Das Jahr 2020 im Lüner Sport: Corona hat es dominiert - aber nicht ausschließlich. © Timo Janisch

Jahresrückblick: Die fünf größten Enttäuschungen des Lüner Sportjahres

2020 dürfte das Jahr mit den wenigsten sportlichen Hoch- und Tiefpunkten seit vielen Jahrzehnten sein. Dennoch gab es sie: Die Geschichten vom Scheitern im letzten Moment oder Versagen auf ganzer Linie.

Das Corona-Jahr 2020, in dem nur bis Mitte März (sportliche) Normalität herrschte, ist längst in die Geschichte eingegangen. Was bleiben wird, sind vor allem die Dinge, die Pandemie-bedingt nicht passiert sind. Doch ein Blick auf die sportliche Diversität der Stadt und der Fülle an sportlich engagierten Menschen zeigt, dass auch 2020 einige Schlagzeilen produziert hat. Wir blicken auf das Jahr zurück, beginnend mit den großen Enttäuschungen der vergangenen zwölf Monate.

Das Ende des Brambaueraner Siegeszuges: Im Dezember hatte der BV Brambauer überraschend bei den Lüner Hallenstadtmeisterschaften triumphiert. Und die Erfolgswelle setzte sich auch Anfang des neuen Jahres fort, auch bei den Dortmunder Titelkämpfen – wo man als Bezirksligist allerhöchstens Außenseiterchancen hat – kämpfte sich der BVB durch das Turnier, hielt teils höherklassigen Gegnern stand. Beinahe hätte es auch zur Teilnahme an der Endrunde mit bis zu 5.000 Zuschauern gereicht – doch dann unterlief ausgerechnet dem routiniertesten aller Brambaueraner und dem in Lünen als bester Spieler ausgezeichneten Dennis Stolzenhoff eine Undiszipliniertheit. Sieben Sekunden ließ sich „Stolle“ zu einem unnötigen Foul im Niemandsland hinreißen, er erhielt eine Zeitstrafe. Gegner Westfalia Wickede spielte die Überzahl blitzschnell aus und traf noch vor der Sirene zum 1:0-Sieg. Der BV Brambauer war plötzlich ausgeschieden. Am Endrunden-Wochenende hielt der BVB in der Helmut-Körnig-Halle wieder nur Bier und keine Medaillen in der Hand.

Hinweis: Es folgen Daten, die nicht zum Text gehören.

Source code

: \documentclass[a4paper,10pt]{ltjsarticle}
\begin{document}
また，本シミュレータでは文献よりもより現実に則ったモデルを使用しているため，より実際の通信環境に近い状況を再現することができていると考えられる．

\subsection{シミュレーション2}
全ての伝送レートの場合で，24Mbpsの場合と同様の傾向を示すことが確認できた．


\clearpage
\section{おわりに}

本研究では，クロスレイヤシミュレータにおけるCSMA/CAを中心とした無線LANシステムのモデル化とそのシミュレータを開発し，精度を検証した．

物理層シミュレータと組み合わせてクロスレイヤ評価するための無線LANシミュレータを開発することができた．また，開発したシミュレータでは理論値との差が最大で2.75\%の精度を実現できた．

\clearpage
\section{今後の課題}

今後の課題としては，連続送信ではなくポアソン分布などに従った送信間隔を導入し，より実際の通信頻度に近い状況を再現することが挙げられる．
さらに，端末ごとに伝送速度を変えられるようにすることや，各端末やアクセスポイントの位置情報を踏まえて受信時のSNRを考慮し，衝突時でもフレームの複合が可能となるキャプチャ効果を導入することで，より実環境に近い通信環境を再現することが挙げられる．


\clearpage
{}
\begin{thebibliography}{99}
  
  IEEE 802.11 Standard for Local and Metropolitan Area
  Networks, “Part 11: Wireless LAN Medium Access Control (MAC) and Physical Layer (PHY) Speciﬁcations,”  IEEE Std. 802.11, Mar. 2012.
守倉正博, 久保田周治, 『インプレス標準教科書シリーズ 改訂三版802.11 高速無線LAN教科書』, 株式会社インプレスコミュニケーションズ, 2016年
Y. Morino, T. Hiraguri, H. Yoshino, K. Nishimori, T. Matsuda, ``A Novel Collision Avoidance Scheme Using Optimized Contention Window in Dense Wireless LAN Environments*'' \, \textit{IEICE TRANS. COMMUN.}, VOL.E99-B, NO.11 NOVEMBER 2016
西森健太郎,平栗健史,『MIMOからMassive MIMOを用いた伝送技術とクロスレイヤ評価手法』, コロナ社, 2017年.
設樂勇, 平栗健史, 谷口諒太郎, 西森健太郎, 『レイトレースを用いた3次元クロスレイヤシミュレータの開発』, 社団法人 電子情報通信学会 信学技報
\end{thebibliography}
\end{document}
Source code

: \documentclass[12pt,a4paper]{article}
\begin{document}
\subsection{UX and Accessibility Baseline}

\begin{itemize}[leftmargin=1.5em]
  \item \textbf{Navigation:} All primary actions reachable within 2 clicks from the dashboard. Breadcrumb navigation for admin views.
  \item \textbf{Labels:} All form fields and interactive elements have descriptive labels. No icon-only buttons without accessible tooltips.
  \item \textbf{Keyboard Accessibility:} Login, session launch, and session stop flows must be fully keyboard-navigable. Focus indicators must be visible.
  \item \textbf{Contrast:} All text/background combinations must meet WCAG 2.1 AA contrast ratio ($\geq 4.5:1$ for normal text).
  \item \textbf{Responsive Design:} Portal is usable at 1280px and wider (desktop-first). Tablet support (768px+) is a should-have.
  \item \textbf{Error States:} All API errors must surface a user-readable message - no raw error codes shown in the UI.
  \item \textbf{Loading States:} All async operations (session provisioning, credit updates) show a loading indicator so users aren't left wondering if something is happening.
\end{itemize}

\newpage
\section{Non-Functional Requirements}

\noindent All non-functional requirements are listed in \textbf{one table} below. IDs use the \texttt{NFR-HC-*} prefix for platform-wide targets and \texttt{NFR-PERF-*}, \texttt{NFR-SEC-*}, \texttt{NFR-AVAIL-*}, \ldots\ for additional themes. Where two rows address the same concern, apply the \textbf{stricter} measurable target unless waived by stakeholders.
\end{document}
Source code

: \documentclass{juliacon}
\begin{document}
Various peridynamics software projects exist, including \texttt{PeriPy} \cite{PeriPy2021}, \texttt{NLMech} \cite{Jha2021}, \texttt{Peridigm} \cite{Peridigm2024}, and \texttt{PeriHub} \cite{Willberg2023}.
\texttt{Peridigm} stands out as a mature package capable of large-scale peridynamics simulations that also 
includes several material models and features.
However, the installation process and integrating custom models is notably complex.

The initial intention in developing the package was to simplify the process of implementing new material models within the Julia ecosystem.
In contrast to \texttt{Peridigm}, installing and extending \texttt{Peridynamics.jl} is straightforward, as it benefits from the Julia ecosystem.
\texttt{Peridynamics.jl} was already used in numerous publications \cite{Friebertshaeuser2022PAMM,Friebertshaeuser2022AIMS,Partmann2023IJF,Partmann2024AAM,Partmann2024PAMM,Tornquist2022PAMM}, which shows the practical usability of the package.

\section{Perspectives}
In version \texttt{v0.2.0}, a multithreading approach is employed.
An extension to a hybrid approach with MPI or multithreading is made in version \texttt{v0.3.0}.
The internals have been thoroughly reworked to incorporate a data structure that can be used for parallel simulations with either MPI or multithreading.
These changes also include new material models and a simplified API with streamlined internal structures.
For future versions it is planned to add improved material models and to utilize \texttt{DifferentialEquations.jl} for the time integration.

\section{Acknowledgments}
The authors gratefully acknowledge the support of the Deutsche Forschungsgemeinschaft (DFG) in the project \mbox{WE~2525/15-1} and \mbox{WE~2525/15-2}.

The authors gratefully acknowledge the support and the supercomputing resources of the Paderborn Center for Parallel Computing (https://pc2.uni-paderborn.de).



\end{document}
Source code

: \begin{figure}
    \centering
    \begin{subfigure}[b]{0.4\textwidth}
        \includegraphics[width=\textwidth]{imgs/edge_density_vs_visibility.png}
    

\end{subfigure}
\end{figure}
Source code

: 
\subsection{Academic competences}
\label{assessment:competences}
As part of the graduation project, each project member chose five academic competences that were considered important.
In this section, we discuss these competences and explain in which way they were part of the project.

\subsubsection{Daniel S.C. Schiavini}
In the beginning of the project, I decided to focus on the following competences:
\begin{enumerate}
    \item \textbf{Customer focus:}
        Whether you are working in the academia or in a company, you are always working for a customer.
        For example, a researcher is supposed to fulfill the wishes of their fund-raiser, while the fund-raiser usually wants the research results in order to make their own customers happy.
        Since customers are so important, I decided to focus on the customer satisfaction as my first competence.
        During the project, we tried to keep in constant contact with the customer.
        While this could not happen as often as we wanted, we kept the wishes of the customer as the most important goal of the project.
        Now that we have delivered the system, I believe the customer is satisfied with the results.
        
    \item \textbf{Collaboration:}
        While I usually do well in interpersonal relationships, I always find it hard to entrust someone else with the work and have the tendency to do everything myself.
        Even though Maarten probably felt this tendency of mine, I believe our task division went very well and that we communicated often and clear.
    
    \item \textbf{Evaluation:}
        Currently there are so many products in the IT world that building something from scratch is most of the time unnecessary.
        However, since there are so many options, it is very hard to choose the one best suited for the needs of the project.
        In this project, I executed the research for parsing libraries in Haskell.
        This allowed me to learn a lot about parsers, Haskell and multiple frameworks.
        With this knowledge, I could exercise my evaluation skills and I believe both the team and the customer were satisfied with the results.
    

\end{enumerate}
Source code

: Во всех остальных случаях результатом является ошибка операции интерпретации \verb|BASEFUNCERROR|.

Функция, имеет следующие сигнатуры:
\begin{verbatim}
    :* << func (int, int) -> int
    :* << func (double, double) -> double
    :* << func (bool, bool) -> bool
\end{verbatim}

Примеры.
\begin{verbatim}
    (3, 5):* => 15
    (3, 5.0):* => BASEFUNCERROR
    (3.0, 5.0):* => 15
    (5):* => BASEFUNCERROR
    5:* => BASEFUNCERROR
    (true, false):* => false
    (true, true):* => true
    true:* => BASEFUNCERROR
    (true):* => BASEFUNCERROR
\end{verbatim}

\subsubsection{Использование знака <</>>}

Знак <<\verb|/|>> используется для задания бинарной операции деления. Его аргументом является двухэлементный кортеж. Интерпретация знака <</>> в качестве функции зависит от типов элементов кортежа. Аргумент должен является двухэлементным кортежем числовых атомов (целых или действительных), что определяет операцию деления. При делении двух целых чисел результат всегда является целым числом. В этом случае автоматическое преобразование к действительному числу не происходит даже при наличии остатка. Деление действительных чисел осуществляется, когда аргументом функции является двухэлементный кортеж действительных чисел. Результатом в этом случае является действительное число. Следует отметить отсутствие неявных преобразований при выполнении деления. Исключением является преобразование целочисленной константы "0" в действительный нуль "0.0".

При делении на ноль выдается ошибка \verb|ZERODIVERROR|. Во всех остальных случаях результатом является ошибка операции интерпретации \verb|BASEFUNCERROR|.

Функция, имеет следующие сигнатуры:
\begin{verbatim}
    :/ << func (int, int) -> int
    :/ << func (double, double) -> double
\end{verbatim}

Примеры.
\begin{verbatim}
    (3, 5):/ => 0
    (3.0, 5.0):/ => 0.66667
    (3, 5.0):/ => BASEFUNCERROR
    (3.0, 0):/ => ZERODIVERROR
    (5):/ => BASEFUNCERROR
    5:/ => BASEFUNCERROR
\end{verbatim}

Die geplatzte Feier: An Lüner Mannschaften, die durch die Kreisliga A2 pflügen, hatte man sich in der Zwischenzeit gewöhnt. Dennoch war es beeindruckend, wie souverän BW Alstedde in der Saison 2019/2020 Woche für Woche seine Gegner um drei Punkte erleichterte. 15 von 19 Spielen gewannen die Blau-Weißen, kassierten dabei nur 14 Gegentore und hatten zum Zeitpunkt der Saisonunterbrechung acht Punkte Vorsprung auf die SG Gahmen. Doch aufgrund der Pandemie, die eine Fortsetzung der Saison unmöglich machte, fiel der längst ins Visier genommene Meisterschaftsjubel auf dem Feld aus. Stattdessen erfuhren die Alstedder auf der Couch und nach sich lange andeutenden Entscheidungsprozessen vom Bezirksliga-Aufstieg. Auch das große Fest zum hundertjährigen Bestehen des Vereins inklusive Testspiel gegen Borussia Dortmund fiel aus. Eine erfolgreiche Saison nahm ein enttäuschendes Ende, ohne dass ein Blau-Weißer etwas dafür konnte. Erwähnt seien an dieser Stelle auch die Aufstiegshoffnungen des VfB Lünen und der SG Gahmen, die keine Chance mehr auf die Relegation bekamen und darüber nicht glücklich waren.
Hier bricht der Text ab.